### TASK GOAL
Your answer must be the records below repeated word for word, with no pictures in it.

[DATA TO PROCESS — start]

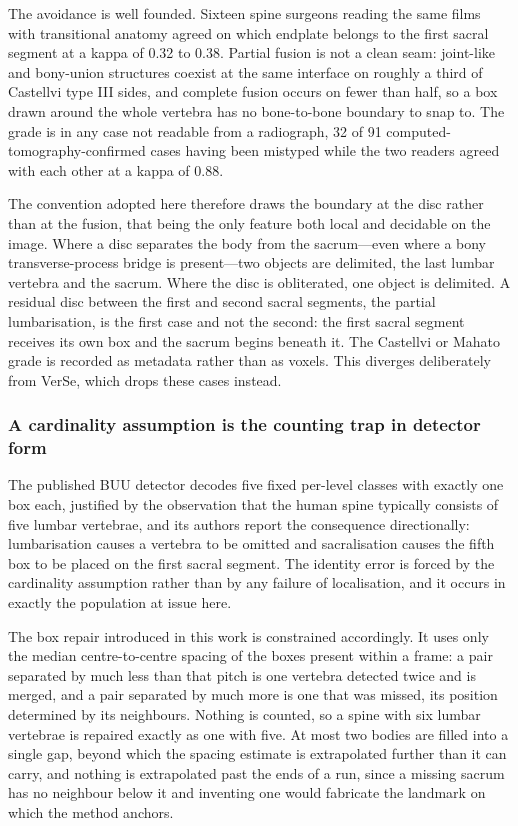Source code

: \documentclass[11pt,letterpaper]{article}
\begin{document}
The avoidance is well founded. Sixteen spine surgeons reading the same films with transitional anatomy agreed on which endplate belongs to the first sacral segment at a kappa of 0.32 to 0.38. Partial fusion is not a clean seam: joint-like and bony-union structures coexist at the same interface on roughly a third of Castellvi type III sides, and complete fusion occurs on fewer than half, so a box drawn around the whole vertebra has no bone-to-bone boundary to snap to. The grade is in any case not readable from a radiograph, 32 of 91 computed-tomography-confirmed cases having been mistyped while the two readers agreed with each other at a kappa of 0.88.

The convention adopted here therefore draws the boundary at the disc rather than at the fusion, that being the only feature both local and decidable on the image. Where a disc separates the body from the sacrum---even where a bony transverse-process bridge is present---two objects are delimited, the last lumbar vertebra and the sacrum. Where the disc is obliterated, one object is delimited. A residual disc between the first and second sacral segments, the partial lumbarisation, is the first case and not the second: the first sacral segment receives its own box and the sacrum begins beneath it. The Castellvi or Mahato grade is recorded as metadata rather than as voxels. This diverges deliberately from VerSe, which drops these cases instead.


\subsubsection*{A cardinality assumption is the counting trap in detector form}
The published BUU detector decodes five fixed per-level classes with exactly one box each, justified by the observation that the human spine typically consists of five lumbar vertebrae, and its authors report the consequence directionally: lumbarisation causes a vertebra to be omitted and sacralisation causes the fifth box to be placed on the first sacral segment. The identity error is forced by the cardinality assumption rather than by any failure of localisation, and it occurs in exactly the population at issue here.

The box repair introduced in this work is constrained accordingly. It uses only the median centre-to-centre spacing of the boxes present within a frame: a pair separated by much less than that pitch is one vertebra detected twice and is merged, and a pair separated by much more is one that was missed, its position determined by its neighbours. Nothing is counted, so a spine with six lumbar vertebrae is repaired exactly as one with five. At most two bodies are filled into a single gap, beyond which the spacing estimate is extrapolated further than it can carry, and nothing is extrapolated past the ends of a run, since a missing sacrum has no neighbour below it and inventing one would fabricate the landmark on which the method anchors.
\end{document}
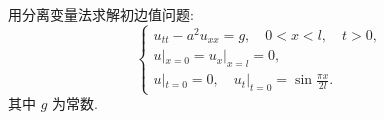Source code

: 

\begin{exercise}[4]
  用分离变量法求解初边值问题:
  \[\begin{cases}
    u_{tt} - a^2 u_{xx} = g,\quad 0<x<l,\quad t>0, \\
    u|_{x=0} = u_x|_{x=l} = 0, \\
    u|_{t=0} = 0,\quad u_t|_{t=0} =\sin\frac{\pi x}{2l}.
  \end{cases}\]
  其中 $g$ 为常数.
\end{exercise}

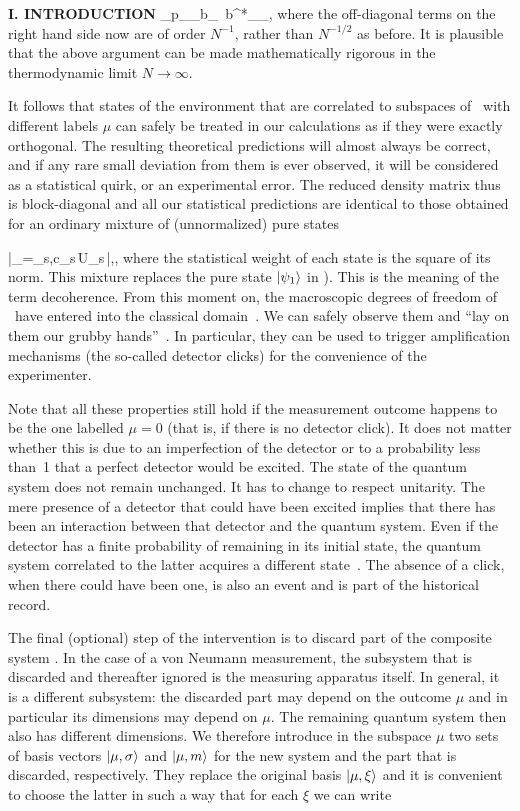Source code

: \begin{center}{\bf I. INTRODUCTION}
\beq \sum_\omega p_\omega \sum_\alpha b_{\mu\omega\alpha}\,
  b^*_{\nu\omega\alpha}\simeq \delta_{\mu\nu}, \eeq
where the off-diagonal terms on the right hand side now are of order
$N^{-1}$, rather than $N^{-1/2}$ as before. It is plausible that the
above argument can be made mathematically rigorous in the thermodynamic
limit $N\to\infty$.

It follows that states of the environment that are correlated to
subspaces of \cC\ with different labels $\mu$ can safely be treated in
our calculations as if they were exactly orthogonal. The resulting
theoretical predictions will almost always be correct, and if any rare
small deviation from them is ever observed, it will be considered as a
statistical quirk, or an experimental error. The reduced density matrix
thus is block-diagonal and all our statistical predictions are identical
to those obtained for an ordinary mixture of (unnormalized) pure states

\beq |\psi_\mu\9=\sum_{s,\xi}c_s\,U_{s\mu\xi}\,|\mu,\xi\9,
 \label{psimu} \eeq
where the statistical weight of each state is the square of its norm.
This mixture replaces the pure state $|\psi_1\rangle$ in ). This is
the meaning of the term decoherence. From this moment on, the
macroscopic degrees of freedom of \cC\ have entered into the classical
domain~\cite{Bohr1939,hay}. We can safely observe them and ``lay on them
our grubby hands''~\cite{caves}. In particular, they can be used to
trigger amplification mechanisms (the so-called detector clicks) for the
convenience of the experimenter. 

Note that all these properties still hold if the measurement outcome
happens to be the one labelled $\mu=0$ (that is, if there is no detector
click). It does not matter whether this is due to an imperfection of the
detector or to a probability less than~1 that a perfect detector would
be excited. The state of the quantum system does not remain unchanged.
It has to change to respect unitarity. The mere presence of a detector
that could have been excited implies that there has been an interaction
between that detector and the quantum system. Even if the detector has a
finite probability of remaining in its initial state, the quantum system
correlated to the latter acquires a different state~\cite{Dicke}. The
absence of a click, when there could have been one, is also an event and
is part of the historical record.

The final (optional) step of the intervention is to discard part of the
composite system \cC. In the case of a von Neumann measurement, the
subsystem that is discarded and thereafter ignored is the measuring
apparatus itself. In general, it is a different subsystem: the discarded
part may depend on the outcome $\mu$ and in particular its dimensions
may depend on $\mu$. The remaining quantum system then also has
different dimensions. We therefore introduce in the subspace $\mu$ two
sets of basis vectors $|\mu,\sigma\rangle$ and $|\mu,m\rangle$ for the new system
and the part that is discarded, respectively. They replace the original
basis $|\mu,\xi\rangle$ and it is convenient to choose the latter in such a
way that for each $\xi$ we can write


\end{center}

[DATA TO PROCESS — finish]

### EXPECTED OUTPUT
Source code

: \documentclass[11pt,letterpaper]{article}
\begin{document}
The avoidance is well founded. Sixteen spine surgeons reading the same films with transitional anatomy agreed on which endplate belongs to the first sacral segment at a kappa of 0.32 to 0.38. Partial fusion is not a clean seam: joint-like and bony-union structures coexist at the same interface on roughly a third of Castellvi type III sides, and complete fusion occurs on fewer than half, so a box drawn around the whole vertebra has no bone-to-bone boundary to snap to. The grade is in any case not readable from a radiograph, 32 of 91 computed-tomography-confirmed cases having been mistyped while the two readers agreed with each other at a kappa of 0.88.

The convention adopted here therefore draws the boundary at the disc rather than at the fusion, that being the only feature both local and decidable on the image. Where a disc separates the body from the sacrum---even where a bony transverse-process bridge is present---two objects are delimited, the last lumbar vertebra and the sacrum. Where the disc is obliterated, one object is delimited. A residual disc between the first and second sacral segments, the partial lumbarisation, is the first case and not the second: the first sacral segment receives its own box and the sacrum begins beneath it. The Castellvi or Mahato grade is recorded as metadata rather than as voxels. This diverges deliberately from VerSe, which drops these cases instead.


\subsubsection*{A cardinality assumption is the counting trap in detector form}
The published BUU detector decodes five fixed per-level classes with exactly one box each, justified by the observation that the human spine typically consists of five lumbar vertebrae, and its authors report the consequence directionally: lumbarisation causes a vertebra to be omitted and sacralisation causes the fifth box to be placed on the first sacral segment. The identity error is forced by the cardinality assumption rather than by any failure of localisation, and it occurs in exactly the population at issue here.

The box repair introduced in this work is constrained accordingly. It uses only the median centre-to-centre spacing of the boxes present within a frame: a pair separated by much less than that pitch is one vertebra detected twice and is merged, and a pair separated by much more is one that was missed, its position determined by its neighbours. Nothing is counted, so a spine with six lumbar vertebrae is repaired exactly as one with five. At most two bodies are filled into a single gap, beyond which the spacing estimate is extrapolated further than it can carry, and nothing is extrapolated past the ends of a run, since a missing sacrum has no neighbour below it and inventing one would fabricate the landmark on which the method anchors.
\end{document}
Source code

: 

\begin{exercise}[4]
  用分离变量法求解初边值问题:
  \[\begin{cases}
    u_{tt} - a^2 u_{xx} = g,\quad 0<x<l,\quad t>0, \\
    u|_{x=0} = u_x|_{x=l} = 0, \\
    u|_{t=0} = 0,\quad u_t|_{t=0} =\sin\frac{\pi x}{2l}.
  \end{cases}\]
  其中 $g$ 为常数.
\end{exercise}

Source code

: \begin{center}{\bf I. INTRODUCTION}
\beq \sum_\omega p_\omega \sum_\alpha b_{\mu\omega\alpha}\,
  b^*_{\nu\omega\alpha}\simeq \delta_{\mu\nu}, \eeq
where the off-diagonal terms on the right hand side now are of order
$N^{-1}$, rather than $N^{-1/2}$ as before. It is plausible that the
above argument can be made mathematically rigorous in the thermodynamic
limit $N\to\infty$.

It follows that states of the environment that are correlated to
subspaces of \cC\ with different labels $\mu$ can safely be treated in
our calculations as if they were exactly orthogonal. The resulting
theoretical predictions will almost always be correct, and if any rare
small deviation from them is ever observed, it will be considered as a
statistical quirk, or an experimental error. The reduced density matrix
thus is block-diagonal and all our statistical predictions are identical
to those obtained for an ordinary mixture of (unnormalized) pure states

\beq |\psi_\mu\9=\sum_{s,\xi}c_s\,U_{s\mu\xi}\,|\mu,\xi\9,
 \label{psimu} \eeq
where the statistical weight of each state is the square of its norm.
This mixture replaces the pure state $|\psi_1\rangle$ in ). This is
the meaning of the term decoherence. From this moment on, the
macroscopic degrees of freedom of \cC\ have entered into the classical
domain~\cite{Bohr1939,hay}. We can safely observe them and ``lay on them
our grubby hands''~\cite{caves}. In particular, they can be used to
trigger amplification mechanisms (the so-called detector clicks) for the
convenience of the experimenter. 

Note that all these properties still hold if the measurement outcome
happens to be the one labelled $\mu=0$ (that is, if there is no detector
click). It does not matter whether this is due to an imperfection of the
detector or to a probability less than~1 that a perfect detector would
be excited. The state of the quantum system does not remain unchanged.
It has to change to respect unitarity. The mere presence of a detector
that could have been excited implies that there has been an interaction
between that detector and the quantum system. Even if the detector has a
finite probability of remaining in its initial state, the quantum system
correlated to the latter acquires a different state~\cite{Dicke}. The
absence of a click, when there could have been one, is also an event and
is part of the historical record.

The final (optional) step of the intervention is to discard part of the
composite system \cC. In the case of a von Neumann measurement, the
subsystem that is discarded and thereafter ignored is the measuring
apparatus itself. In general, it is a different subsystem: the discarded
part may depend on the outcome $\mu$ and in particular its dimensions
may depend on $\mu$. The remaining quantum system then also has
different dimensions. We therefore introduce in the subspace $\mu$ two
sets of basis vectors $|\mu,\sigma\rangle$ and $|\mu,m\rangle$ for the new system
and the part that is discarded, respectively. They replace the original
basis $|\mu,\xi\rangle$ and it is convenient to choose the latter in such a
way that for each $\xi$ we can write


\end{center}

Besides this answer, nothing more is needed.